Aim of the exercise. The job is to find each line in the entries holding the string "proposition" and copy that line.

[Stored data]
Content starts

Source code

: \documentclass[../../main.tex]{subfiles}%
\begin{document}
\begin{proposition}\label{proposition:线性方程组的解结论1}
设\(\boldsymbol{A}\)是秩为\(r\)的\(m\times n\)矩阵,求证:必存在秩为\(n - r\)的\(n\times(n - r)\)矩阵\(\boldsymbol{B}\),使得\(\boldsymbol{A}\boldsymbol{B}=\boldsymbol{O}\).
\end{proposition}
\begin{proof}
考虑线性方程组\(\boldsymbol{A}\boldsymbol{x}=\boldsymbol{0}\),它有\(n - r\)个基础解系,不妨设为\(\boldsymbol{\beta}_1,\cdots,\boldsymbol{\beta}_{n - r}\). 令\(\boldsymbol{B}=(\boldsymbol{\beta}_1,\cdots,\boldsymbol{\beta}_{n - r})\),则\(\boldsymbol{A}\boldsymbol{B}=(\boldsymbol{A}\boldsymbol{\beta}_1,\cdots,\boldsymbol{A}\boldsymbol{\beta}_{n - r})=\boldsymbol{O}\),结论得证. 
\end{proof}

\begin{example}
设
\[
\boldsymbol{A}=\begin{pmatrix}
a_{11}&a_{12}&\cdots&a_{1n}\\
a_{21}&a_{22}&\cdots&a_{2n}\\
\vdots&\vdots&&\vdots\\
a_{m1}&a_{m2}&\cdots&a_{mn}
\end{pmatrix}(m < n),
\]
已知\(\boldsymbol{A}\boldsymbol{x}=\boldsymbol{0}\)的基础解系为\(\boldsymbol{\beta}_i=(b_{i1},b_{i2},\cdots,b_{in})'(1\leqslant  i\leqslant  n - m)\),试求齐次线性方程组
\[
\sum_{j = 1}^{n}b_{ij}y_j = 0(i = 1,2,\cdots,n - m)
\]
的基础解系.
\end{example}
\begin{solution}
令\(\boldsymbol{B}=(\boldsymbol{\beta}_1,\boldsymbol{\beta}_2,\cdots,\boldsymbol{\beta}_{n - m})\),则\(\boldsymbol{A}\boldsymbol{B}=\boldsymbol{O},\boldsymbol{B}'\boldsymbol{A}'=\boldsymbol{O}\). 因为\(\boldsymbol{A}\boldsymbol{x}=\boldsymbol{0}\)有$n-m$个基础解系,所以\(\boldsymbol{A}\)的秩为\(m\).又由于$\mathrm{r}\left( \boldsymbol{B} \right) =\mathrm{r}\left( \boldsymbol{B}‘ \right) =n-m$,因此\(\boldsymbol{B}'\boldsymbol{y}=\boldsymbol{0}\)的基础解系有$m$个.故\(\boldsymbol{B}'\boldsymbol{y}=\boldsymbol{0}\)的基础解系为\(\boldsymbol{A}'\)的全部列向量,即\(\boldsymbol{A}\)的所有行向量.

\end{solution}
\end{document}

Content ends

Solution for this problem.
\begin{proposition}\label{proposition:线性方程组的解结论1}
\end{proposition}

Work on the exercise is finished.